** ACTIVITY **
Your job is to report every line of the entries that has "model".

══ RECORDS TO PROCESS

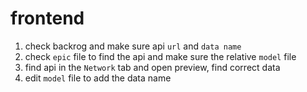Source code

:# frontend

1. check backrog and make sure api `url` and `data name`
2. check `epic` file to find the api and make sure the relative `model` file
3. find api in the `Network` tab and open preview, find correct data
4. edit `model` file to add the data name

════

** EXERCISE SOLUTION **
2. check `epic` file to find the api and make sure the relative `model` file
4. edit `model` file to add the data name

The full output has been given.